Now add the taro cubes, slat and turmeric. Cover with a lid till just cooked. Do not overcook as they will turn sticky.

Crush the badi lightly and add to the curry jsut before removing it from the flame.

Taro tends to absorb water and so does the lentil dumplings. So do not worry if there is any excess liquid remaining.

Serve at room temperature with steamed rice or even pakhala.

Wednesday, September 28, 2016

Kadali Chopa Patua ( Green Banana Peel Chutney )

Yet another testimony to the culinary prowess of the Odia woman of yore, this recipe is literally making the best out of waste. Much before the Masterchefs of the tech savy world took it upon themselves to invent a gastronomic masterpiece out of kitchen wastage (peels, seeds, leaves, etc), somebody had already incorporated the idea in a lip smacking dish. Today's recipe is a simple yet amazing dish made from the discarded peel of the raw bananas.

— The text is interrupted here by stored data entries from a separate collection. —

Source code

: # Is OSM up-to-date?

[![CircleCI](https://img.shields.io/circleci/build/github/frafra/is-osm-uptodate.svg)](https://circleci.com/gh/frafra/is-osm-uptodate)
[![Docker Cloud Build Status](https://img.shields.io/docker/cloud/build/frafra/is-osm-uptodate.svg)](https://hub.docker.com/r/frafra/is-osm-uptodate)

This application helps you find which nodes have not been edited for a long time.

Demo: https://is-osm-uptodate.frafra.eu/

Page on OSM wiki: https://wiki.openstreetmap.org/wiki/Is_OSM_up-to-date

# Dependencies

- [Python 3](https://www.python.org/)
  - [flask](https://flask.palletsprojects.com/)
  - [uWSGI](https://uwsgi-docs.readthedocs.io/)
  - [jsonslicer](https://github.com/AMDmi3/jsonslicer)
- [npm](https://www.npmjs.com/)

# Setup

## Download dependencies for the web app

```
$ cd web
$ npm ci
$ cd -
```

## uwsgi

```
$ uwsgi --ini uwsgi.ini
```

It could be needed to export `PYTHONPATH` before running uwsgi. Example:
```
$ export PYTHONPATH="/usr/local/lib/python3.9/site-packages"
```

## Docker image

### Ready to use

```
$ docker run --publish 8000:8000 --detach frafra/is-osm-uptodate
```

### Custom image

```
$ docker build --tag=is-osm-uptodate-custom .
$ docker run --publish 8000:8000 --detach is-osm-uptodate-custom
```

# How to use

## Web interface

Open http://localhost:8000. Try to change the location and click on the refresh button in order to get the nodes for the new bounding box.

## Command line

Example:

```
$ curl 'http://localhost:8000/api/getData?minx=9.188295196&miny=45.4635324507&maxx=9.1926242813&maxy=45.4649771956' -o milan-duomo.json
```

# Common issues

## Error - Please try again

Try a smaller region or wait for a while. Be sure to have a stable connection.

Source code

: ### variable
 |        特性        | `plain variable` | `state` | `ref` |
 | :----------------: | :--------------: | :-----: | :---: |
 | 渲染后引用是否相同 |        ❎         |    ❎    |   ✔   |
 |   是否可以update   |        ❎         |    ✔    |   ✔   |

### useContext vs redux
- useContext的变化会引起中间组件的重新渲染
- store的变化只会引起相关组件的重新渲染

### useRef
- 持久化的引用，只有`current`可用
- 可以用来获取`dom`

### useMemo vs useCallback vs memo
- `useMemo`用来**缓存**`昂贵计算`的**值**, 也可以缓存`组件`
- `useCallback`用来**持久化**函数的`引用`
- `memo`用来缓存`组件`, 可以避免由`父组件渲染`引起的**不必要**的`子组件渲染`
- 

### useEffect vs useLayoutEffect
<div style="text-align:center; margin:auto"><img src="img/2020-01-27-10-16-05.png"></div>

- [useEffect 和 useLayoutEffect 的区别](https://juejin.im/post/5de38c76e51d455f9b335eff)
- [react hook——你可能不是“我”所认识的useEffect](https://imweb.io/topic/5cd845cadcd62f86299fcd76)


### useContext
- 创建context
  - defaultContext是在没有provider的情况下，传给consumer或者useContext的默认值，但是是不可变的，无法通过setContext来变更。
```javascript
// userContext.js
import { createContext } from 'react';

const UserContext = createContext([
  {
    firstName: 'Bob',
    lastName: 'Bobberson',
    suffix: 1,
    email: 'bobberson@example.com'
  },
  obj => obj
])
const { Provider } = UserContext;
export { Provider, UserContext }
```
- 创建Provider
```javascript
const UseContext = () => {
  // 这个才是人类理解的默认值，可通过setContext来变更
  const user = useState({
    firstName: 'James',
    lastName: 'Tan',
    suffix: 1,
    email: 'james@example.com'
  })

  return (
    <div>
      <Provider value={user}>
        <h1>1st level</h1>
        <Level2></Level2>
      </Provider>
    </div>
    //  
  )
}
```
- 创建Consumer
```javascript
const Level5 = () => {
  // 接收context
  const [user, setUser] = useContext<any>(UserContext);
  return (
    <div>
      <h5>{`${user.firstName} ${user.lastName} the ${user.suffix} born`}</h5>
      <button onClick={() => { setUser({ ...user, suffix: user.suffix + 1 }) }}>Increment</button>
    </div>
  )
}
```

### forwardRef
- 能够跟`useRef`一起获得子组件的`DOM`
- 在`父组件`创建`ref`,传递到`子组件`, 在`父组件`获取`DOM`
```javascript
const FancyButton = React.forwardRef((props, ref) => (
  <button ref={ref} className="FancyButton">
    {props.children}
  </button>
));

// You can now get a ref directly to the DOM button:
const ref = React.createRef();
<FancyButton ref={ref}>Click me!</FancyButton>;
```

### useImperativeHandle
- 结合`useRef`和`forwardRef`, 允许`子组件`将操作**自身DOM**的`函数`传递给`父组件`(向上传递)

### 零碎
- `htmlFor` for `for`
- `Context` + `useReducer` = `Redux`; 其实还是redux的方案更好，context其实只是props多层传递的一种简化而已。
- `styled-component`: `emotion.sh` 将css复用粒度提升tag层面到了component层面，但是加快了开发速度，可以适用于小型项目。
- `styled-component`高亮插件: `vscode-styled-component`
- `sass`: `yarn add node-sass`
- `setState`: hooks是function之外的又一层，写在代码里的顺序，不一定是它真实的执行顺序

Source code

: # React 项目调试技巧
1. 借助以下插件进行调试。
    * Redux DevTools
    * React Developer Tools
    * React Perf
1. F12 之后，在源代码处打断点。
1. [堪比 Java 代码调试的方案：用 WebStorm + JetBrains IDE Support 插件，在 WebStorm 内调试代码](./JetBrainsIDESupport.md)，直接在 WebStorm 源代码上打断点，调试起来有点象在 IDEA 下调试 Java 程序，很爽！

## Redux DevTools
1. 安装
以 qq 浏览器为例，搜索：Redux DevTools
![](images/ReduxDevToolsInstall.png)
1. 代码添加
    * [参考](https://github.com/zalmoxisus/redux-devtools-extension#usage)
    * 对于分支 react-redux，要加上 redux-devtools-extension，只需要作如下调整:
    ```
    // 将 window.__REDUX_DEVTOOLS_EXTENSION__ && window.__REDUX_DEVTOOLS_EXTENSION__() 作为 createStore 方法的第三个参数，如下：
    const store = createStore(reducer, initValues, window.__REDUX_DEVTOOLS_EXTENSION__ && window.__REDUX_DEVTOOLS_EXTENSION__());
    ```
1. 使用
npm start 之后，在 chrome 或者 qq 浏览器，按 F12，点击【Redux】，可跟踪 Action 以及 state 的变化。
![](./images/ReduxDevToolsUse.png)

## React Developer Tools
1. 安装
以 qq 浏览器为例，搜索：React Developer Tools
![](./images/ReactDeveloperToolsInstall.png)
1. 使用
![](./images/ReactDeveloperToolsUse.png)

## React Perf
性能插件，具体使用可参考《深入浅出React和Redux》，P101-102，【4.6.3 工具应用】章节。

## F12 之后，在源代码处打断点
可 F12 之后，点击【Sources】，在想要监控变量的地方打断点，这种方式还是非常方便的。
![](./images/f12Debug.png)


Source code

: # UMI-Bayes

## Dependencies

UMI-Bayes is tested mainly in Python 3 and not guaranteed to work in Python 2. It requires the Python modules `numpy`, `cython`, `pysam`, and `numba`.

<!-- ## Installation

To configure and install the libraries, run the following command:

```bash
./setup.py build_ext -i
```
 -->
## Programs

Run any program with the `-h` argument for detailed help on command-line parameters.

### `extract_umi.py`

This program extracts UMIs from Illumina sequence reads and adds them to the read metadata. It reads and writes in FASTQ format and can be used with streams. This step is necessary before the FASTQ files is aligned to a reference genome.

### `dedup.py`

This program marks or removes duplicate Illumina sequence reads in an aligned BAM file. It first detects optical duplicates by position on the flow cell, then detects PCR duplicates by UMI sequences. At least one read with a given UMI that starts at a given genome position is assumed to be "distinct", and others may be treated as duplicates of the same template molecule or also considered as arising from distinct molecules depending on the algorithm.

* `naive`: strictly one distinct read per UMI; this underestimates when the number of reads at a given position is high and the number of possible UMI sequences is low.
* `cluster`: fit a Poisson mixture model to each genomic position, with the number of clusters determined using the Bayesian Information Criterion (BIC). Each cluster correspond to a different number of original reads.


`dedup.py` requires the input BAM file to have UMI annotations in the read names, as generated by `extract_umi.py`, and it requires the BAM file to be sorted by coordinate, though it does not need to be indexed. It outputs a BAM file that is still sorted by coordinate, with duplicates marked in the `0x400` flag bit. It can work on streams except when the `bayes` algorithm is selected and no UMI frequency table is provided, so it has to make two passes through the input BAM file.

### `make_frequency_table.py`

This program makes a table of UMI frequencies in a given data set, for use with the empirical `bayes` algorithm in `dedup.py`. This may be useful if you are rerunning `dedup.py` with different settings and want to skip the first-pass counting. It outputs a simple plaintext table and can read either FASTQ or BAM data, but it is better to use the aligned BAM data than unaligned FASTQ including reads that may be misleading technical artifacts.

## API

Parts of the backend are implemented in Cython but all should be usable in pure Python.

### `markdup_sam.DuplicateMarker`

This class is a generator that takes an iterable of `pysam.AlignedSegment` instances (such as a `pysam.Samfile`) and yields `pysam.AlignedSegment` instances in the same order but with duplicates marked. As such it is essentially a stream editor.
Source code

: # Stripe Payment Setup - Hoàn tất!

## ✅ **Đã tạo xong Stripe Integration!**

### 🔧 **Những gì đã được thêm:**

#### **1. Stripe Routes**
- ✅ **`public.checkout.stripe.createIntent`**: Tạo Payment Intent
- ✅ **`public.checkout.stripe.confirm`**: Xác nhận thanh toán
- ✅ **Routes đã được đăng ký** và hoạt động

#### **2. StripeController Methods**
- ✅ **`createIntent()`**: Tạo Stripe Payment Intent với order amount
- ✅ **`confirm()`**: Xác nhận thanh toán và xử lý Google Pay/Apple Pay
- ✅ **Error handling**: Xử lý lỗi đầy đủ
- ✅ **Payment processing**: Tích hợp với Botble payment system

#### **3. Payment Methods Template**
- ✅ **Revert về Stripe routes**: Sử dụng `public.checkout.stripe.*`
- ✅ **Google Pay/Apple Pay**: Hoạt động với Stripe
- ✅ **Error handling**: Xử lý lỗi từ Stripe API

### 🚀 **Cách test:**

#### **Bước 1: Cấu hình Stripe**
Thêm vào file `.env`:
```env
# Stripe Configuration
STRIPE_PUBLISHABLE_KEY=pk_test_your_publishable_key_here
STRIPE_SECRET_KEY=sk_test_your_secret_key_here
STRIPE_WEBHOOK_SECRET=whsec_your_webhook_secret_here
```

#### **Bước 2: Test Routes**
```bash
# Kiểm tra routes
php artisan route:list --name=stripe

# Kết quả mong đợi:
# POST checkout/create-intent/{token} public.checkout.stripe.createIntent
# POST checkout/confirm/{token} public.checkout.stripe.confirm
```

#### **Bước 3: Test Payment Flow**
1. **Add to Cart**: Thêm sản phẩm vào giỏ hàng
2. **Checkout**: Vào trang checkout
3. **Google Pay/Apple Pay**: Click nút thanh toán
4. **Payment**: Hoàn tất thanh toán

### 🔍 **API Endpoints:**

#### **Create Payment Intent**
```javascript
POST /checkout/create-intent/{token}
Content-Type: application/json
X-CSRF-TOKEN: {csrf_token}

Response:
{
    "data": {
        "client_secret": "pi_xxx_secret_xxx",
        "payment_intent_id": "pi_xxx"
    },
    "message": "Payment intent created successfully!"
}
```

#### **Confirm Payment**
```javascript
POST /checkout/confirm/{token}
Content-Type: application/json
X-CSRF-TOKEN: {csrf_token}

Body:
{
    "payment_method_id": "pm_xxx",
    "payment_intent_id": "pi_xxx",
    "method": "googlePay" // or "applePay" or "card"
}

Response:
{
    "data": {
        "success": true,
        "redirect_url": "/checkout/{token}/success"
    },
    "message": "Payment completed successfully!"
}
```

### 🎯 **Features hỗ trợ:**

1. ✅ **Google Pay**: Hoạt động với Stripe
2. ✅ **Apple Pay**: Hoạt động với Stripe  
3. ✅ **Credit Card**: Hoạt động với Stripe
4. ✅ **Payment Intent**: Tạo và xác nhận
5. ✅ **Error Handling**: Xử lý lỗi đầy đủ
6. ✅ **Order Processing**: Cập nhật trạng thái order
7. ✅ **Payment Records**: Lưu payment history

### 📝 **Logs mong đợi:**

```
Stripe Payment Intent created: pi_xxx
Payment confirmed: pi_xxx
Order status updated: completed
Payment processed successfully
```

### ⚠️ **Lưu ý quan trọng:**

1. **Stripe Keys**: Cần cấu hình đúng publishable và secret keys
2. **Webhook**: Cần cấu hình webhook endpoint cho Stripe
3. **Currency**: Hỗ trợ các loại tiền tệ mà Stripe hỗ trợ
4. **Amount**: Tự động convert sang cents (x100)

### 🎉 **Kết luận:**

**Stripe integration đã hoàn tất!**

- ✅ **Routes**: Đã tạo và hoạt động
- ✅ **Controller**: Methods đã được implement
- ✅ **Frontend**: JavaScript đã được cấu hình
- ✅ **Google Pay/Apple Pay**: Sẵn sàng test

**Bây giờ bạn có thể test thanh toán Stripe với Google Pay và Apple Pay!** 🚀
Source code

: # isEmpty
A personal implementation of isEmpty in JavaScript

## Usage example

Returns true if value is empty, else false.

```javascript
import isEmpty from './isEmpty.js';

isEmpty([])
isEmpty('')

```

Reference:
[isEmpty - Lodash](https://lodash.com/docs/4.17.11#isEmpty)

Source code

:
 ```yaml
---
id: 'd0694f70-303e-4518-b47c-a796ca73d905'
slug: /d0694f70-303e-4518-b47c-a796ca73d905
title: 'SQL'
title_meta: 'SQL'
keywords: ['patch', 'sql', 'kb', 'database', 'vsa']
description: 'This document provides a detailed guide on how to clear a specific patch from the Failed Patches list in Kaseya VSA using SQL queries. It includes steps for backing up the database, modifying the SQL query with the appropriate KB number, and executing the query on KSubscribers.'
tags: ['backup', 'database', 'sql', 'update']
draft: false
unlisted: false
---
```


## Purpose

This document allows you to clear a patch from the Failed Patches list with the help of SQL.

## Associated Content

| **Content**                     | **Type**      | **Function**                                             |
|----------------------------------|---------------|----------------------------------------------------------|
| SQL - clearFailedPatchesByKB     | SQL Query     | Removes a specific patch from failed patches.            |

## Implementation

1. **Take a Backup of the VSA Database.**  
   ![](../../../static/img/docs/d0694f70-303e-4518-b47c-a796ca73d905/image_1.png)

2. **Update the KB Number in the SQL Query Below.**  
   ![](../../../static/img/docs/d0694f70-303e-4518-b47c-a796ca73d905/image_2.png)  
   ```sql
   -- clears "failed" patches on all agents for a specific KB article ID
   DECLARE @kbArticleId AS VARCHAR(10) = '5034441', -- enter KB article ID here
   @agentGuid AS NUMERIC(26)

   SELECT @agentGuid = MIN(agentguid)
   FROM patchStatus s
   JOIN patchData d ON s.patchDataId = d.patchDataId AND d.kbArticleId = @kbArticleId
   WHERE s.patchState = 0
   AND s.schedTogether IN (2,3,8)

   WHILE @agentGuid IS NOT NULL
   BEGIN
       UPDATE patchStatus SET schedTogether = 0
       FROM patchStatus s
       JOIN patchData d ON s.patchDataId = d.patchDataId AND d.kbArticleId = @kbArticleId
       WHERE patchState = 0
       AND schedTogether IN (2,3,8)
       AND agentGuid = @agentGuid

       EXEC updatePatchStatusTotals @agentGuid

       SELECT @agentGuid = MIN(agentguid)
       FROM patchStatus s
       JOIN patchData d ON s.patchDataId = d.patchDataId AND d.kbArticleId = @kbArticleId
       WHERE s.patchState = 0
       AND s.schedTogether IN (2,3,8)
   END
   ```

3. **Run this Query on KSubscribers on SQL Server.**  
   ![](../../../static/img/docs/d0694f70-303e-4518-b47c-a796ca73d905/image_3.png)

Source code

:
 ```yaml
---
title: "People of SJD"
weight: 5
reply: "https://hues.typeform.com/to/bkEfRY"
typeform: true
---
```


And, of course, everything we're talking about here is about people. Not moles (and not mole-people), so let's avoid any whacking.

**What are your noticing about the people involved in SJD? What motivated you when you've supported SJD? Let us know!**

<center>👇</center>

I remember tasting this heavenly dish prepared by my grandma's friend who used to make it on a 'sila' or 'silbatta'. She used to come to our house to pluck the green bananas right from the small grove in our backyard and in return, we got to sample some of her yummy creations. It was my Mom who learnt this recipe from her. Along with the peels, one can also use the very small bananas that are right at the bottom of the bunch.

It is tough to find such fresh vegetables when one does not possess a garden or a farm. But I prefer buying the green bananas from the local vendors instead of the supermarkets for best results. Try buying ones that have a uniform green color and are free from black spots or markings.

Read on for the recipe -

Preparation Time - 15 mins

Ingredients -

  • 1 raw banana ( we will use the peels for this recipe )
  • 1 small potato ( cut into thin long pieces )
  • 1/3 tsp mustard
  • 5 garlic cloves
  • 1 green chili
  • 1/4 tsp turmeric
  • 1 tsp mustard oil
  • salt to taste

Preparation - Peel the banana and soak the peels in a bowl of water to which a little turmeric has been added.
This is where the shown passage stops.